Sakti manifests in various forms to protect the good and destroy evil. She is benevolent as well as belligerent in the forms of Durga.
The Durga Saptasati glorifies her as a composite of Maha Lakshmi, Maha Sarasvati and Maha Kali. This concept is confirmed in the Durga Puja performed in Bengal and other places of this country.
This book mainly deals with her supreme valour and exploits. One article points out how the divine mother, though an integral entity, breaks up into Kali, Parvati and Ambika, as exigencies demand.
She is the supreme power and the dynamic aspect of Brahman. This Upanishadic eulogy of the goddess is highlighted in two articles.
The 18 verses of Durga Chandrakalastuti, with meaning, are given in an article, the author of which points out that in times of distress it brings about miraculous relief. These verses condense the essence of Devi Mahatmyam and will be found useful by many for daily recitation.
That the Divine Mother, though tender and benevolent, surely puts her foot down on injustice and tyranny is shown in another article.
Kali worship, as a form of Durga worship, is practiced in India from ancient times and is widely prevalent in Bengal even today. How the Vedas and the Puranas sing her glory is the highlight of another article. That she is the repository of all unmanifested worlds forms the theme of another write-up on the subject of Kali in Ratri Sukta.
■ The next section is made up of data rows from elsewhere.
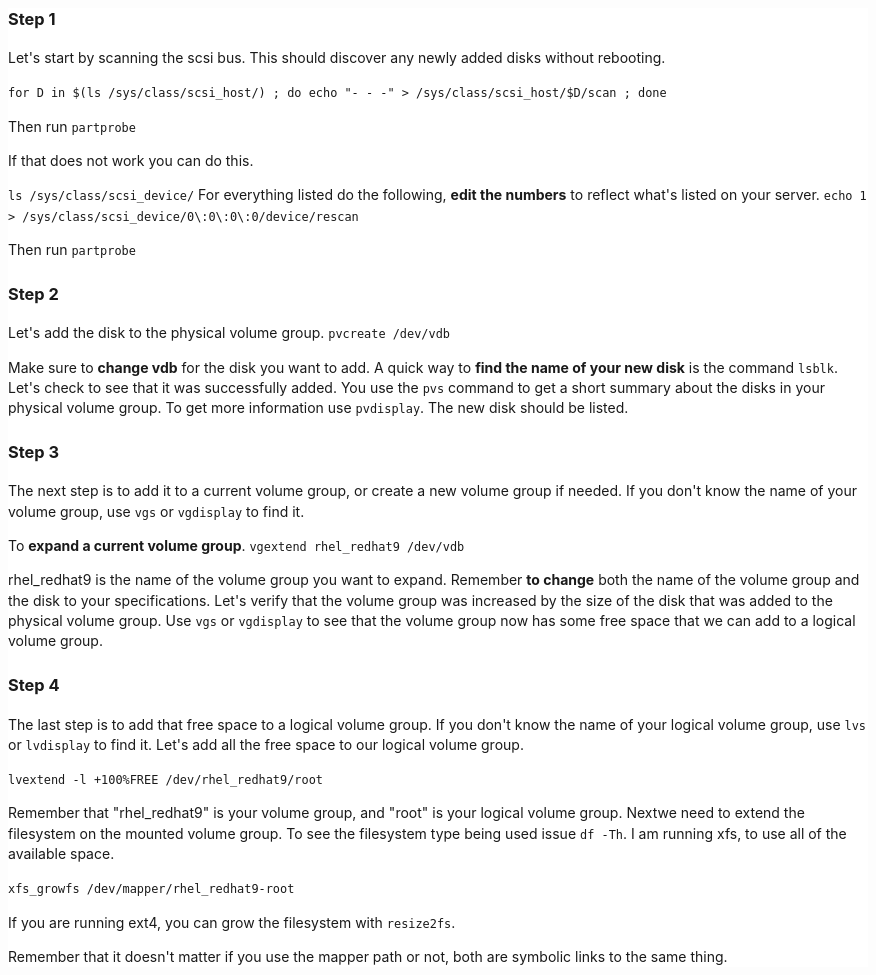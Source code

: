 ### Step 1
Let's start by scanning the scsi bus. This should discover any newly added disks without rebooting. 

``for D in $(ls /sys/class/scsi_host/) ; do echo "- - -" > /sys/class/scsi_host/$D/scan ; done``

Then run ``partprobe``

If that does not work you can do this.

``ls /sys/class/scsi_device/``
For everything listed do the following, **edit the numbers** to reflect what's listed on your server.
``echo 1 > /sys/class/scsi_device/0\:0\:0\:0/device/rescan``

Then run ``partprobe``

### Step 2
Let's add the disk to the physical volume group.
``pvcreate /dev/vdb``

Make sure to **change vdb** for the disk you want to add. A quick way to **find the name of your new disk** is the command ``lsblk``. Let's check to see that it was successfully added. You use the ``pvs`` command to get a short summary about the disks in your physical volume group. To get more information use ``pvdisplay``. The new disk should be listed.

### Step 3 ###
The next step is to add it to a current volume group, or create a new volume group if needed. If you don't know the name of your volume group, use ``vgs`` or ``vgdisplay`` to find it.

To **expand a current volume group**.
``vgextend rhel_redhat9 /dev/vdb`` 

rhel_redhat9 is the name of the volume group you want to expand. Remember **to change** both the name of the volume group and the disk to your specifications. Let's verify that the volume group was increased by the size of the disk that was added to the physical volume group. Use ``vgs`` or ``vgdisplay`` to see that the volume group now has some free space that we can add to a logical volume group.

### Step 4 ###
The last step is to add that free space to a logical volume group. If you don't know the name of your logical volume group, use ``lvs`` or ``lvdisplay`` to find it. Let's add all the free space to our logical volume group.

``lvextend -l +100%FREE /dev/rhel_redhat9/root``

Remember that "rhel_redhat9" is your volume group, and "root" is your logical volume group.
Nextwe need to extend the filesystem on the mounted volume group. To see the filesystem type being used issue ``df -Th``. I am running xfs, to use all of the available space.

``xfs_growfs /dev/mapper/rhel_redhat9-root``

If you are running ext4, you can grow the filesystem with ``resize2fs``.

Remember that it doesn't matter if you use the mapper path or not, both are symbolic links to the same thing.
Kali is that aspect of Adi Sakti which is associated with destruction. However, being inseparable from Siva, she is auspicious. This is elaborately explained in the article on Kali Tattva.
Kali is portrayed in various forms. She is the consort of Siva, but she is often represented as an independent goddess. Though mainly belonging to the Hindu pantheon, she has been incorporated in some ways into the Buddhist and Jain systems. All these facets and other aspects in literature, together with icons of Kali, are featured in another article.
There are legends galore about the prowess of the goddess and she is worshipped in unique temples. This book throws light on these aspects as well.